Artigo de opinião – O quadro econômico e a sabotagem do BC

Por Júlio Miragaya*, conselheiro do Conselho Federal de Economia. Texto publicado originalmente no portal Brasília Capital

O governo Lula, ao assumir o País em 2023, encontrou uma situação econômica e social bastante delicada. E apesar de todas as dificuldades, após 18 meses, a situação do Brasil é visivelmente melhor. Mas o Banco Central e o mercado não pensam assim. A nervosa reação dos agentes do mercado, expressa na disparada do dólar para a casa dos R$ 5,40, não encontra correspondência no desempenho dos principais indicadores econômicos.

Em relação ao crescimento econômico, embora o mercado, em dezembro de 2022, projetasse para 2023 um crescimento do PIB de 0,8%, o ano fechou com incremento de 2,9%. Para 2024, o mercado “escaldado” projeta crescimento de 2,1%, o FMI estima em 2,2% e o Ministério da Fazenda elevou sua projeção para 2,5%.

Quanto à inflação, embora o “mercado” projetasse, em dezembro de 2022 o IPCA em 5,31%, 2023 fechou com a inflação em 4,62%, abaixo da verificada em 2022 (5,78%) e abaixo do teto da meta (4,75%). Para 2024, o “mercado” projeta o IPCA em 3,98% e o MF em 3,7% (ambos abaixo do teto da meta, de 4,5%). Em relação à taxa de desemprego, de 7,4% em dezembro de 2023, foi a mais baixa desde dezembro de 2014 (6,6%) e muito abaixo dos 11,1% no final do primeiro ano do governo Bolsonaro.
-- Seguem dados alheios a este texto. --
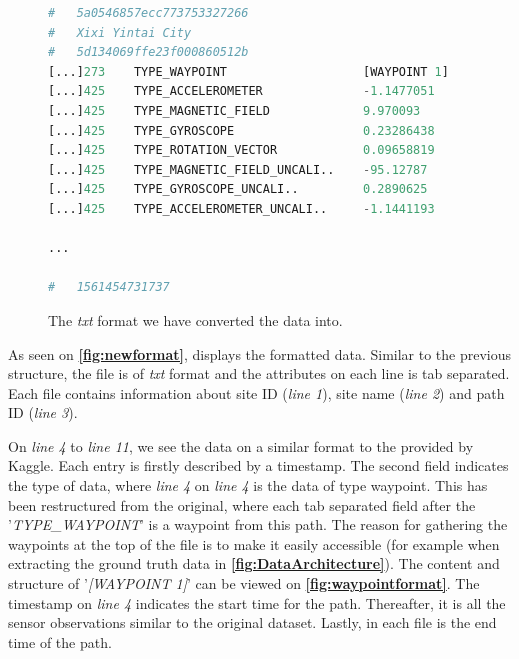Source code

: \begin{figure}[H]
\lstset{numbers=left}
\begin{lstlisting}[language=Python]
#	5a0546857ecc773753327266
#	Xixi Yintai City
#	5d134069ffe23f000860512b
[...]273    TYPE_WAYPOINT                   [WAYPOINT 1]	  [WAYPOINT 2]      ...
[...]425    TYPE_ACCELEROMETER	            -1.1477051      1.6084747	        ...
[...]425    TYPE_MAGNETIC_FIELD	            9.970093        31.666565	        ...
[...]425    TYPE_GYROSCOPE	                0.23286438      -0.18293762	      ...
[...]425    TYPE_ROTATION_VECTOR            0.09658819	    0.061834227       ...
[...]425    TYPE_MAGNETIC_FIELD_UNCALI..    -95.12787	      -39.694214        ...
[...]425    TYPE_GYROSCOPE_UNCALI..	        0.2890625	      -0.26670837       ...
[...]425    TYPE_ACCELEROMETER_UNCALI..	    -1.1441193	    1.7066345         ...

...

#	1561454731737
\end{lstlisting}
\caption{The \textit{txt} format we have converted the data into.}
\label{fig:newformat}
\end{figure}

As seen on \textbf{\autoref{fig:newformat}}, displays the formatted data. Similar to the previous structure, the file is of \textit{txt} format and the attributes on each line is tab separated. Each file contains information about site ID (\textit{line 1}), site name (\textit{line 2}) and path ID (\textit{line 3}).

On \textit{line 4} to \textit{line 11}, we see the data on a similar format to the provided by Kaggle. Each entry is firstly described by a timestamp. The second field indicates the type of data, where \textit{line 4} on \textit{line 4} is the data of type waypoint. This has been restructured from the original, where each tab separated field after the '\textit{TYPE\_WAYPOINT}' is a waypoint from this path. The reason for gathering the waypoints at the top of the file is to make it easily accessible (for example when extracting the ground truth data in \textbf{\autoref{fig:DataArchitecture}}). The content and structure of '\textit{[WAYPOINT 1]}' can be viewed on \textbf{\autoref{fig:waypointformat}}. The timestamp on \textit{line 4} indicates the start time for the path. Thereafter, it is all the sensor observations similar to the original dataset. Lastly, in each file is the end time of the path.

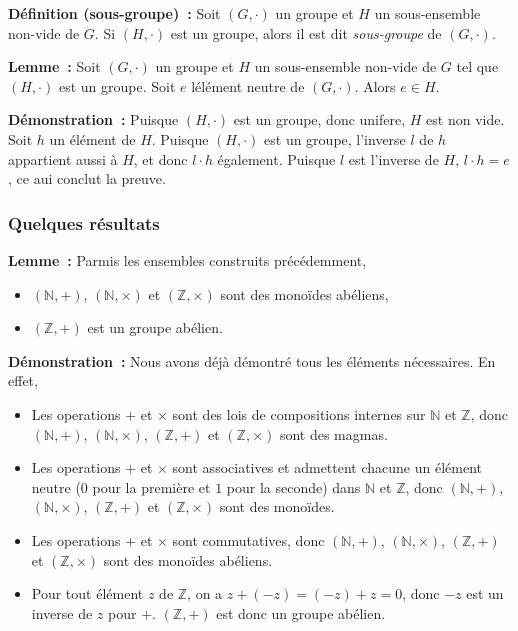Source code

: \medskip

\noindent\textbf{Définition (sous-groupe) :} Soit $(G, \cdot)$ un groupe et $H$ un sous-ensemble non-vide de $G$.
    Si $(H, \cdot)$ est un groupe, alors il est dit \textit{sous-groupe} de $(G, \cdot)$.

\medskip

\noindent\textbf{Lemme :} Soit $(G, \cdot)$ un groupe et $H$ un sous-ensemble non-vide de $G$ tel que $(H, \cdot)$ est un groupe.
    Soit $e$ lélément neutre de $(G, \cdot)$. 
    Alors $e \in H$.

\medskip

\noindent\textbf{Démonstration :} Puisque $(H, \cdot)$ est un groupe, donc unifere, $H$ est non vide. 
    Soit $h$ un élément de $H$. 
    Puisque $(H, \cdot)$ est un groupe, l'inverse $l$ de $h$ appartient aussi à $H$, et donc $l \cdot h$ également. 
    Puisque $l$ est l'inverse de $H$, $l \cdot h = e$, ce aui conclut la preuve.

    \done

\subsubsection{Quelques résultats}

\noindent\textbf{Lemme :} Parmis les ensembles construits précédemment, 
    \begin{itemize}[nosep]
        \item $(\mathbb{N},+)$, $(\mathbb{N},\times)$ et $(\mathbb{Z},\times)$ sont des monoïdes abéliens,
        \item $(\mathbb{Z},+)$ est un groupe abélien.
    \end{itemize}

\medskip

\noindent\textbf{Démonstration :} Nous avons déjà démontré tous les éléments nécessaires. 
    En effet, 
    \begin{itemize}[nosep]
        \item Les operations $+$ et $\times$ sont des lois de compositions internes sur $\mathbb{N}$ et $\mathbb{Z}$, donc $(\mathbb{N},+)$, $(\mathbb{N},\times)$, $(\mathbb{Z},+)$ et $(\mathbb{Z},\times)$ sont des magmas.
        \item Les operations $+$ et $\times$ sont associatives et admettent chacune un élément neutre ($0$ pour la première et $1$ pour la seconde) dans $\mathbb{N}$ et $\mathbb{Z}$, donc $(\mathbb{N},+)$, $(\mathbb{N},\times)$, $(\mathbb{Z},+)$ et $(\mathbb{Z},\times)$ sont des monoïdes.
        \item Les operations $+$ et $\times$ sont commutatives, donc $(\mathbb{N},+)$, $(\mathbb{N},\times)$, $(\mathbb{Z},+)$ et $(\mathbb{Z},\times)$ sont des monoïdes abéliens.
        \item Pour tout élément $z$ de $\mathbb{Z}$, on a $z + (-z) = (-z) + z = 0$, donc $-z$ est un inverse de $z$ pour $+$. 
            $(\mathbb{Z},+)$ est donc un groupe abélien.
    \end{itemize}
No setor externo, a balança de transações correntes apresentou sensível melhora em relação ao verificado nos anos anteriores. Historicamente deficitária (em razão do déficit estrutural em rendas), o déficit em 2023 foi de US$ 28,6 bilhões (1,3% do PIB), queda de 40% em relação a 2022 (US$ 48,3 bilhões ou 2,5% do PIB) e a 2021 (U$ 46,4 bi, também 2,5% do PIB). As reservas internacionais cresceram de US$ 330 bi para US$ 350 bi.
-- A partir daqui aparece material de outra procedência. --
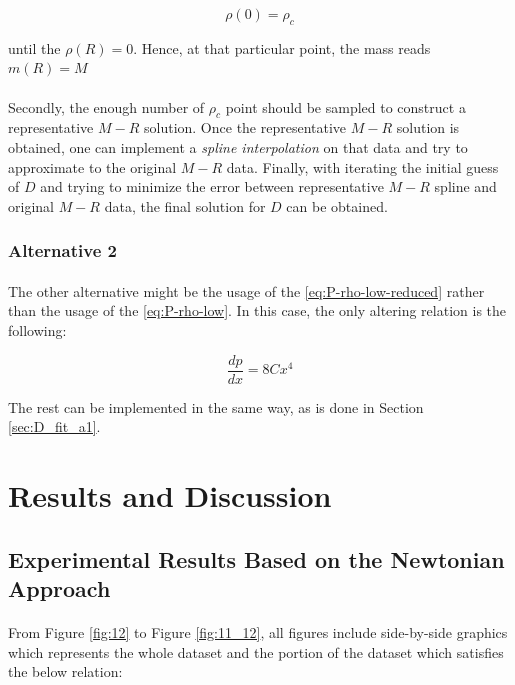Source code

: \documentclass[letterpaper,12pt]{article}
\begin{document}
 \begin{equation*}
     \rho(0) = \rho_c
 \end{equation*}

 until the $\rho(R) = 0$. Hence, at that particular point, the mass reads $m(R) = M$

 \paragraph{} Secondly, the enough number of $\rho_c$ point should be sampled to construct a representative $M-R$ solution. Once the representative $M-R$ solution is obtained, one can implement a \textit{spline interpolation} on that data and try to approximate to the original $M-R$ data. Finally, with iterating the initial guess of $D$ and trying to minimize the error between representative $M-R$ spline and original $M-R$ data, the final solution for $D$ can be obtained.

 \subsubsection{Alternative 2}
 \label{sec:D_fit_a2}

 \paragraph{} The other alternative might be the usage of the \eqref{eq:P-rho-low-reduced} rather than the usage of the \eqref{eq:P-rho-low}. In this case, the only altering relation is the following:

 \begin{equation*}
    \frac{dp}{dx} = 8Cx^4
 \end{equation*}

 The rest can be implemented in the same way, as is done in Section \ref{sec:D_fit_a1}.

\section{Results and Discussion}
\subsection{Experimental Results Based on the Newtonian Approach}

\label{sec:resdis}

\paragraph{} From Figure \ref{fig:12} to Figure \ref{fig:11_12}, all figures include side-by-side graphics which represents the whole dataset and the portion of the dataset which satisfies the below relation:
\end{document}
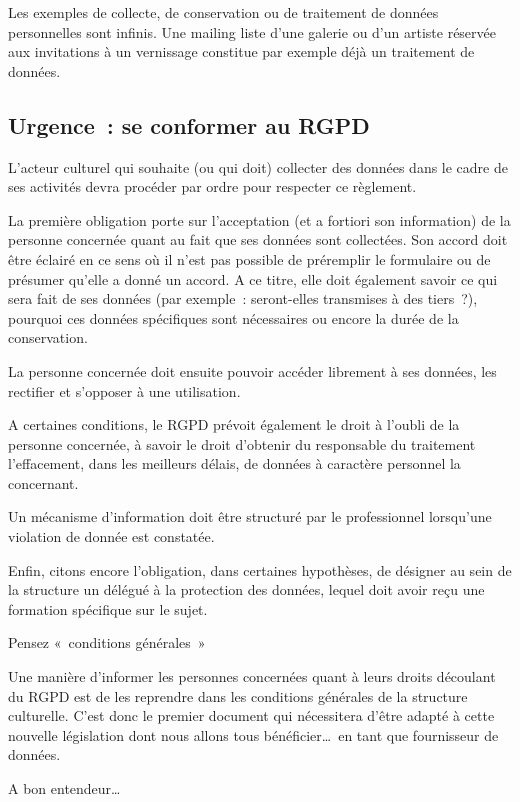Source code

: \documentclass[11pt, french]{article}
\begin{document}
Les exemples de collecte, de conservation ou de traitement de données
personnelles sont infinis. Une mailing liste d'une galerie ou d'un
artiste réservée aux invitations à un vernissage constitue par exemple
déjà un traitement de données.

\subsection{Urgence~: se conformer au RGPD}

L'acteur culturel qui souhaite (ou qui doit) collecter des données
dans le cadre de ses activités devra procéder par ordre pour respecter
ce règlement.

La première obligation porte sur l'acceptation (et a fortiori son
information) de la personne concernée quant au fait que ses données
sont collectées. Son accord doit être éclairé en ce sens où il n'est
pas possible de préremplir le formulaire ou de présumer qu'elle a
donné un accord. A ce titre, elle doit également savoir ce qui sera
fait de ses données (par exemple~: seront-elles transmises à des
tiers~?), pourquoi ces données spécifiques sont nécessaires ou encore la
durée de la conservation.

La personne concernée doit ensuite pouvoir accéder librement à ses
données, les rectifier et s'opposer à une utilisation.

A certaines conditions, le RGPD prévoit également le droit à l'oubli
de la personne concernée, à savoir le droit d'obtenir du responsable
du traitement l'effacement, dans les meilleurs délais, de données à
caractère personnel la concernant.

Un mécanisme d'information doit être structuré par le professionnel
lorsqu'une violation de donnée est constatée.

Enfin, citons encore l'obligation, dans certaines hypothèses, de
désigner au sein de la structure un délégué à la protection des
données, lequel doit avoir reçu une formation spécifique sur le sujet.

Pensez «~conditions générales~»

Une manière d'informer les personnes concernées quant à leurs droits
découlant du RGPD est de les reprendre dans les conditions générales
de la structure culturelle. C'est donc le premier document qui
nécessitera d'être adapté à cette nouvelle législation dont nous
allons tous bénéficier\ldots\ en tant que fournisseur de données.

A bon entendeur\ldots
\end{document}
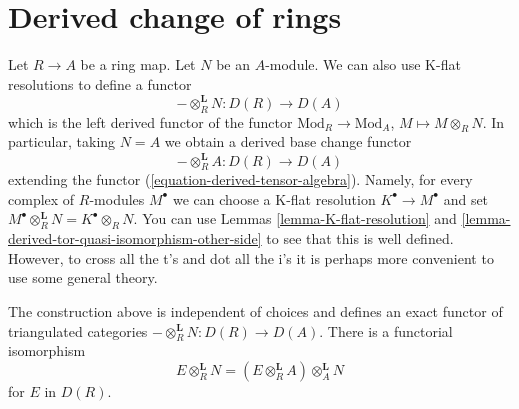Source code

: \section{Derived change of rings}
\label{section-derived-base-change}

\noindent
Let $R \to A$ be a ring map. Let $N$ be an $A$-module. We can also use K-flat
resolutions to define a functor
$$
- \otimes_R^{\mathbf{L}} N : D(R) \to D(A)
$$
which is the left derived functor of the functor
$\text{Mod}_R \to \text{Mod}_A$, $M \mapsto M \otimes_R N$.
In particular, taking $N = A$ we obtain a derived base change functor
$$
- \otimes_R^{\mathbf{L}} A : D(R) \to D(A)
$$
extending the functor (\ref{equation-derived-tensor-algebra}).
Namely, for every complex of $R$-modules $M^\bullet$ we can
choose a K-flat resolution $K^\bullet \to M^\bullet$ and set
$M^\bullet \otimes_R^{\mathbf{L}} N = K^\bullet \otimes_R N$.
You can use
Lemmas \ref{lemma-K-flat-resolution} and
\ref{lemma-derived-tor-quasi-isomorphism-other-side}
to see that this is well defined. However, to cross all the t's and dot all
the i's it is perhaps more convenient to use some general theory.

\begin{lemma}
\label{lemma-derived-base-change}
The construction above is independent of choices and defines an exact
functor of triangulated categories $- \otimes_R^\mathbf{L} N : D(R) \to D(A)$.
There is a functorial isomorphism
$$
E \otimes_R^\mathbf{L} N = (E \otimes_R^\mathbf{L} A) \otimes_A^\mathbf{L} N
$$
for $E$ in $D(R)$.
\end{lemma}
Onde está a crise? O desempenho da economia brasileira nesses 18 meses deve ser ainda mais valorizado em função da conjuntura econômica internacional adversa. O impacto da guerra Rússia x Ucrânia nas economias europeias (crescimento do PIB foi de pífios 0,4% em 2023) fez com que 2023 registrasse significativa desaceleração da economia global, num ano marcado pelo aperto monetário e elevação das taxas de juros.
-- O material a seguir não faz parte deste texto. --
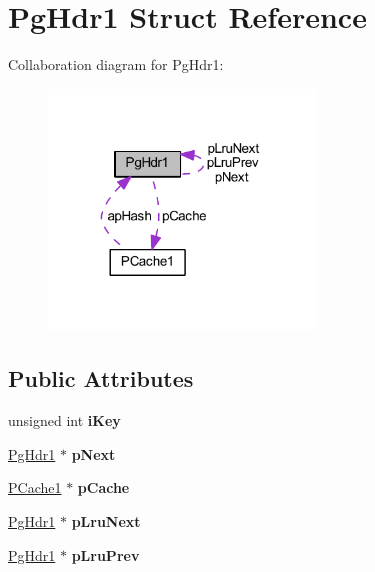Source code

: \hypertarget{struct_pg_hdr1}{\section{Pg\-Hdr1 Struct Reference}
\label{struct_pg_hdr1}
}


Collaboration diagram for Pg\-Hdr1\-:\nopagebreak
\begin{figure}[H]
\begin{center}
\leavevmode
\includegraphics[width=200pt]{struct_pg_hdr1__coll__graph}
\end{center}
\end{figure}
\subsection*{Public Attributes}
\begin{DoxyCompactItemize}
\item 
\hypertarget{struct_pg_hdr1_ad122ef74f5f0137414882aabd111a01b}{unsigned int {\bfseries i\-Key}}\label{struct_pg_hdr1_ad122ef74f5f0137414882aabd111a01b}

\item 
\hypertarget{struct_pg_hdr1_acde43ab0ed0fbba33e526058d9c343b9}{\hyperlink{struct_pg_hdr1}{Pg\-Hdr1} $\ast$ {\bfseries p\-Next}}\label{struct_pg_hdr1_acde43ab0ed0fbba33e526058d9c343b9}

\item 
\hypertarget{struct_pg_hdr1_aa5b23de466773e72e1b6edf07b3a4570}{\hyperlink{struct_p_cache1}{P\-Cache1} $\ast$ {\bfseries p\-Cache}}\label{struct_pg_hdr1_aa5b23de466773e72e1b6edf07b3a4570}

\item 
\hypertarget{struct_pg_hdr1_ae22cfc3a39fe029a8f8fdd70e7ca4055}{\hyperlink{struct_pg_hdr1}{Pg\-Hdr1} $\ast$ {\bfseries p\-Lru\-Next}}\label{struct_pg_hdr1_ae22cfc3a39fe029a8f8fdd70e7ca4055}

\item 
\hypertarget{struct_pg_hdr1_adf220ef63d6ceb782ac87a08aeb1722d}{\hyperlink{struct_pg_hdr1}{Pg\-Hdr1} $\ast$ {\bfseries p\-Lru\-Prev}}\label{struct_pg_hdr1_adf220ef63d6ceb782ac87a08aeb1722d}

\end{DoxyCompactItemize}


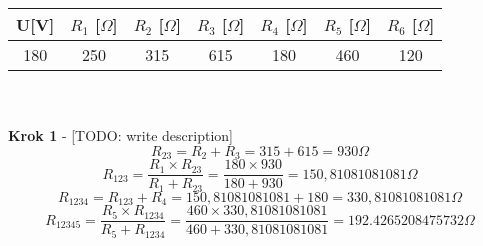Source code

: \documentclass{article}
\begin{document}
\begin{tabular}{| c | c | c | c | c | c | c |}
  \hline
   U[V] & $R_{1}$ [$\Omega$] & $R_{2}$ [$\Omega$]& $R_{3}$ [$\Omega$]& $R_{4}$ [$\Omega$]& $R_{5}$ [$\Omega$]& $R_{6}$ [$\Omega$]\\
  \hline
  180 & 250 & 315 & 615 & 180 & 460 & 120\\
  \hline
\end{tabular}\\
\\
\textbf{Krok 1} - [TODO: write description]\\
\[
  R_{23} = R_{2} + R_{3} = 315 + 615 = 930 \Omega
\]
\[
  R_{123} = \displaystyle\frac{R_{1} \times R_{23}}{R_{1} + R_{23}}=\displaystyle\frac{180 \times 930}{180 + 930} = 150,81081081081 \Omega 
\]
\[
  R_{1234} = R_{123} + R_{4} = 150,81081081081 + 180 = 330,81081081081 \Omega
\]
\[
  R_{12345} = \displaystyle\frac{R_{5} \times R_{1234}}{R_{5} + R_{1234}} = \displaystyle\frac{460 \times 330,81081081081}{460 + 330,81081081081} = 192.4265208475732 \Omega
\]
\end{document}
Mas o mercado continua batendo na tecla de que o quadro fiscal é ruim. O mesmo mercado que comemorou o resultado primário superavitário de 2022, ignorando que este foi obtido mediante artifícios como o não pagamento (calote) de precatórios; o não repasse aos estados das perdas que tiveram devido à redução de tributos estaduais (ICMS) incidentes sobre combustíveis; e a redução dos gastos públicos obtida com a supressão ou drástica redução de programas sociais. O déficit primário em 2023 foi de R$ 230 bi (2,1% do PIB), mas somente o pagamento do estoque de precatórios em dezembro consumiu R$ 92 bi.

Asqueroso é ver o mercado e a grande mídia criticarem ferozmente o déficit primário de 2,1% do PIB e exigirem corte de gastos pelo governo e nada se ouve sobre o déficit nominal (9,7% do PIB), que inclui os gastos com juros da dívida pública, ignorando-os por completo. Os gastos com pagamento de juros da dívida pública foram de R$ 586 bi em 2022 e, com a Selic em 13,75% até agosto, subiram para a casa dos R$ 700 bi em 2023. Nos últimos 13 anos, somaram nada menos que R$ 5,1 trilhões, para a alegria dos rentistas.

Do lado da receita, o Congresso Nacional sabota o governo travando as várias tentativas da Fazenda de reduzir a “farra das isenções fiscais”, mantendo, por exemplo, a desoneração da folha de pagamentos de 17 setores de atividade econômica. E a Reforma Tributária ficou apenas na simplificação e racionalização dos tributos, jogando pras calendas a tributação sobre lucros e dividendos da Pessoa Física e o Imposto sobre Grandes Fortunas.

Pra completar, o ‘BC bolsonarista’ mantém sua política de sabotagem. Lembremos que quando Lula assumiu, a taxa de juros estava em 13,75% e, embora a inflação estivesse em nítida desaceleração, foi mantida inalterada até agosto de 2023. Após muita pressão da sociedade, o BC iniciou uma trajetória de seis reduções consecutivas de 0,5 ponto percentual, refluindo a taxa para 10,75% em março. Em maio último, o BC reduziu a Selic em apenas 0,25%, para 10,5%, e a manteve em junho. E o mercado exige que se mantenha nesse patamar até dezembro.

Mas o mercado exigiu mais: que o BC não só mantivesse a Selic em 10,5%, mas que a decisão se desse por unanimidade, com os votos dos 4 diretores indicados por Lula. Era um recado claro ao governo: ou se submete ou subiremos a especulação com o dólar, com a garantia de que o BC nada fará para neutralizar a desvalorização do real. A tríplice aliança mercado/BC/Congresso promete dar trabalho nesse restante de 2024.

*Doutor em Desenvolvimento Econômico Sustentável, ex-presidente da Codeplan e do Conselho Federal de Economia.